[Stored data]
━━━

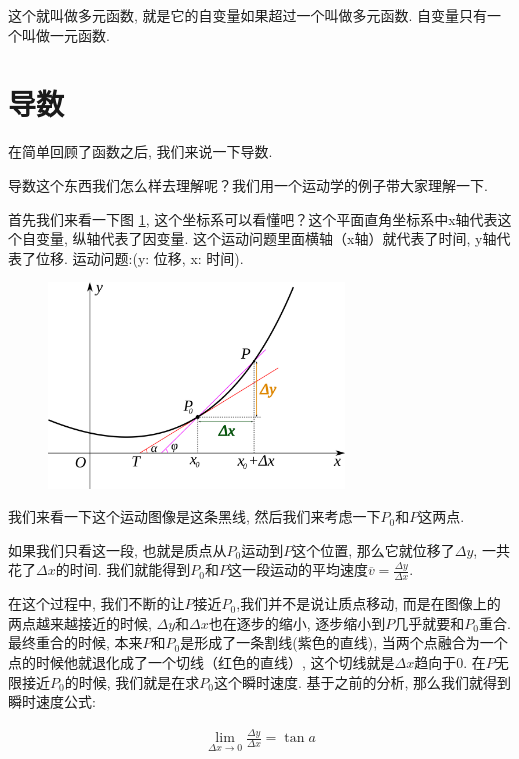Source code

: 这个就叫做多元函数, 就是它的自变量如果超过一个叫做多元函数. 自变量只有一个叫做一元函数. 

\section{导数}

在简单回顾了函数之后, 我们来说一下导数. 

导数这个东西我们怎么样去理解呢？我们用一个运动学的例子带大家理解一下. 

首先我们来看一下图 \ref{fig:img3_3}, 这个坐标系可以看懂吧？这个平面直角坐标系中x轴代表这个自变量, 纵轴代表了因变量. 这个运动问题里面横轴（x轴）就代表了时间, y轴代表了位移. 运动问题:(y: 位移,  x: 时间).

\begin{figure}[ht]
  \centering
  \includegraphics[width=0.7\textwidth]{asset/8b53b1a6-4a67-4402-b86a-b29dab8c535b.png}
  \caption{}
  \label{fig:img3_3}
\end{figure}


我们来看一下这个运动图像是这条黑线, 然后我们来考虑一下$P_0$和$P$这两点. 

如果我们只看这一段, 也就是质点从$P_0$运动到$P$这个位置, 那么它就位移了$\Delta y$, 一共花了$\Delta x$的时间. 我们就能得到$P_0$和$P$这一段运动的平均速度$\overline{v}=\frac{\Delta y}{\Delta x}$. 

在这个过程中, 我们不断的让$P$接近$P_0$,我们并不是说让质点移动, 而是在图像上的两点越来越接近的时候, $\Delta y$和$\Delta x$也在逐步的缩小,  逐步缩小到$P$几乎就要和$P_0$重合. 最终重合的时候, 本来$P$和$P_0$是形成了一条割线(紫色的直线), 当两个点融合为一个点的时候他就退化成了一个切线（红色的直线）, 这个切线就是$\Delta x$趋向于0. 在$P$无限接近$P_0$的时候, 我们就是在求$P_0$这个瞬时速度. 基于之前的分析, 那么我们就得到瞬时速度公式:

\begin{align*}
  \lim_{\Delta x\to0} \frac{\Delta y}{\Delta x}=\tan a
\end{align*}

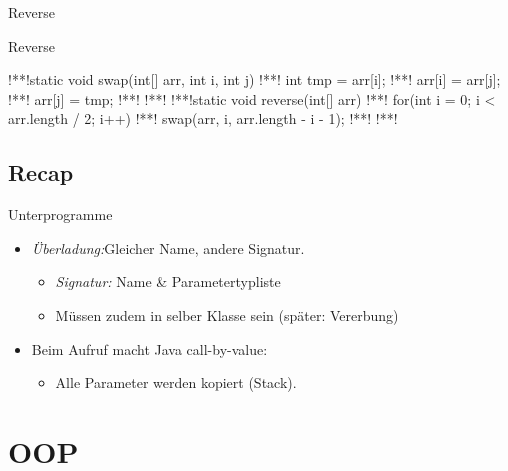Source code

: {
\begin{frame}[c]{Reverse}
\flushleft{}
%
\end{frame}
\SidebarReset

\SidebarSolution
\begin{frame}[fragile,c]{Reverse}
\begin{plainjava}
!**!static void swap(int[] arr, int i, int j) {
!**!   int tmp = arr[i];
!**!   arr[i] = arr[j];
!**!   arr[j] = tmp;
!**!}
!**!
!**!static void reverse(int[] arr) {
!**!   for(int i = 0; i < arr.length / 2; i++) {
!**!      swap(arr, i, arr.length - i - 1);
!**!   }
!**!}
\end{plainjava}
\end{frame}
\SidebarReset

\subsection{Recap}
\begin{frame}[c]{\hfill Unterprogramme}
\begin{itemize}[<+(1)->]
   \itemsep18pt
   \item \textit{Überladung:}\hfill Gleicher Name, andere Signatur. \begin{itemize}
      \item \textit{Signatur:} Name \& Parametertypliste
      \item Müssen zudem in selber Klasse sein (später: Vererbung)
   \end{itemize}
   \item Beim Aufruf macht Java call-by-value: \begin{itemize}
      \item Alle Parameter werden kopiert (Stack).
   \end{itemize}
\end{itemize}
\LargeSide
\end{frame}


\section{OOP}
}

━━━

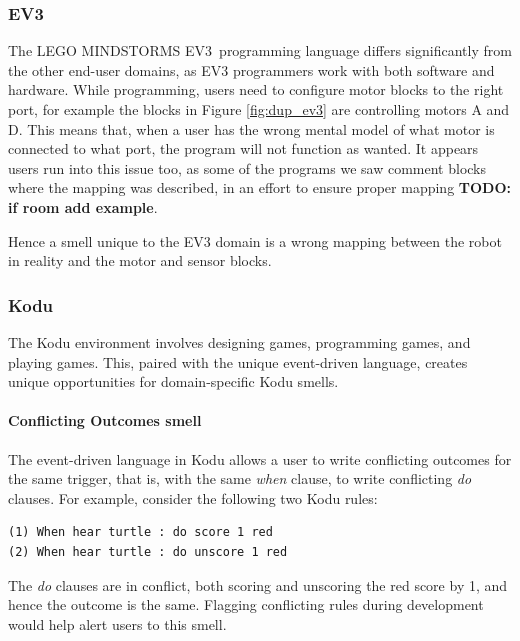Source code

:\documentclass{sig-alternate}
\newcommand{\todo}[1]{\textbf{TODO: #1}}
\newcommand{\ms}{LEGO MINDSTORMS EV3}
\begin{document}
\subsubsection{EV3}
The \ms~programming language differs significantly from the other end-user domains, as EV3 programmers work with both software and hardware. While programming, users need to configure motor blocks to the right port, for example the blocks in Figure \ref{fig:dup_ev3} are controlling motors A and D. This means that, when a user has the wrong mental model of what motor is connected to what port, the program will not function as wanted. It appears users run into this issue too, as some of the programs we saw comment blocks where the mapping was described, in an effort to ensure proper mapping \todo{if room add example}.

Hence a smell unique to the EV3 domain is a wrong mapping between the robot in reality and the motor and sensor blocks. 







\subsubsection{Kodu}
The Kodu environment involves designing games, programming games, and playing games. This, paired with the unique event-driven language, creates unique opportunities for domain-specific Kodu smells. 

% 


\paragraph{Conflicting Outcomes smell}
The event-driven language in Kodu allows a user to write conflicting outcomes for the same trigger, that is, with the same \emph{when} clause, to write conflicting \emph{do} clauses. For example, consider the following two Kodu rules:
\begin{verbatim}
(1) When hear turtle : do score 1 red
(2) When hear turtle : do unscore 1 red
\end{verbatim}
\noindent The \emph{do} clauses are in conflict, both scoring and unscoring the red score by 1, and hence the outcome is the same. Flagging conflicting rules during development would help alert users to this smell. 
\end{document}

━━━

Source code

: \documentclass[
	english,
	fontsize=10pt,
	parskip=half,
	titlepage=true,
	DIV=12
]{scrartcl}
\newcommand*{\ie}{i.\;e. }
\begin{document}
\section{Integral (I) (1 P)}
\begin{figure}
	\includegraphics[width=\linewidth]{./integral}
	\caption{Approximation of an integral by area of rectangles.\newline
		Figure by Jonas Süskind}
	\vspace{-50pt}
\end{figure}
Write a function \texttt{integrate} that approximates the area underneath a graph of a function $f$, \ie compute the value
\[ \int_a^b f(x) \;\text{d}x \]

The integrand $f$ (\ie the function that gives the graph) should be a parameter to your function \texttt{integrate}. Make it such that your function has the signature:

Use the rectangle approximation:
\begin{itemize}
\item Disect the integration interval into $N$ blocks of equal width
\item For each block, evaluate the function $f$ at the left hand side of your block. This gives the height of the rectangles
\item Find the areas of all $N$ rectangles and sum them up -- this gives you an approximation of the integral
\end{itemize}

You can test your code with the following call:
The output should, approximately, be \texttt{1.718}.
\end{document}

━━━

## PROBLEM DETAILS
Search the entries for the word "subsubsection" and copy every line that has it.

## ANSWER FOR THE TASK
\subsubsection{EV3}
\subsubsection{Kodu}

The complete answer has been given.